# Exercise requirements
Copy out only the span from the line with "and this is only the zero matrix if" to the end of the data, both ends kept, word for word.

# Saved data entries
-------

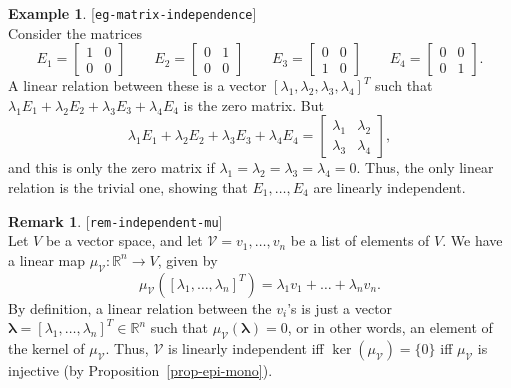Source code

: \documentclass{amsart}
\newcommand{\lbl}[1]{\label{#1}\textup{[\texttt{#1}]}\ \\}
\newcommand{\lbl}{\label}
\newcommand{\R}         {{\mathbb{R}}}
\newcommand{\bsm}       {\left[\begin{smallmatrix}}
\newcommand{\esm}       {\end{smallmatrix}\right]}
\newcommand{\lm}        {\lambda}
\newcommand{\xra}       {\xrightarrow}
\newcommand{\vlm}       {\mathbf{\lambda}}
\newcommand{\CV}        {{\mathcal{V}}}
\renewcommand{\:}       {\colon}
\theoremstyle{definition}
\newtheorem{remark}[theorem]{Remark}
\newtheorem{example}[theorem]{Example}
\begin{document}
\begin{example}\lbl{eg-matrix-independence}
  Consider the matrices
  \[ E_1 = \bsm 1&0\\0&0 \esm \hspace{2em}
     E_2 = \bsm 0&1\\0&0 \esm \hspace{2em}
     E_3 = \bsm 0&0\\1&0 \esm \hspace{2em}
     E_4 = \bsm 0&0\\0&1 \esm.
  \]
  A linear relation between these is a vector
  $[\lm_1,\lm_2,\lm_3,\lm_4]^T$ such that
  $\lm_1E_1+\lm_2E_2+\lm_3E_3+\lm_4E_4$ is the
  zero matrix.  But
  \[ \lm_1E_1+\lm_2E_2+\lm_3E_3+\lm_4E_4 =
       \bsm \lm_1 & \lm_2 \\ \lm_3 & \lm_4 \esm,
  \]
  and this is only the zero matrix if
  $\lm_1=\lm_2=\lm_3=\lm_4=0$.  Thus, the only linear
  relation is the trivial one, showing that $E_1,\dotsc,E_4$
  are linearly independent.
\end{example}

\begin{remark}\lbl{rem-independent-mu}
 Let $V$ be a vector space, and let $\CV=v_1,\ldots,v_n$ be
 a list of elements of $V$.  We have a linear map
 $\mu_{\CV}\:\R^n\xra{}V$, given by
 \[ \mu_{\CV}([\lm_1,\ldots,\lm_n]^T) =
 \lm_1v_1+\ldots+\lm_nv_n. \] By definition, a linear
 relation between the $v_i$'s is just a vector
 $\vlm=[\lm_1,\ldots,\lm_n]^T\in\R^n$ such that
 $\mu_{\CV}(\vlm)=0$, or in other words, an element
 of the kernel of $\mu_{\CV}$.  Thus, $\CV$ is linearly
 independent iff $\ker(\mu_{\CV})=\{0\}$ iff $\mu_{\CV}$ is
 injective (by Proposition~\ref{prop-epi-mono}).
\end{remark}
\end{document}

-------

# Your response
  and this is only the zero matrix if
  $\lm_1=\lm_2=\lm_3=\lm_4=0$.  Thus, the only linear
  relation is the trivial one, showing that $E_1,\dotsc,E_4$
  are linearly independent.
\end{example}

\begin{remark}\lbl{rem-independent-mu}
 Let $V$ be a vector space, and let $\CV=v_1,\ldots,v_n$ be
 a list of elements of $V$.  We have a linear map
 $\mu_{\CV}\:\R^n\xra{}V$, given by
 \[ \mu_{\CV}([\lm_1,\ldots,\lm_n]^T) =
 \lm_1v_1+\ldots+\lm_nv_n. \] By definition, a linear
 relation between the $v_i$'s is just a vector
 $\vlm=[\lm_1,\ldots,\lm_n]^T\in\R^n$ such that
 $\mu_{\CV}(\vlm)=0$, or in other words, an element
 of the kernel of $\mu_{\CV}$.  Thus, $\CV$ is linearly
 independent iff $\ker(\mu_{\CV})=\{0\}$ iff $\mu_{\CV}$ is
 injective (by Proposition~\ref{prop-epi-mono}).
\end{remark}
\end{document}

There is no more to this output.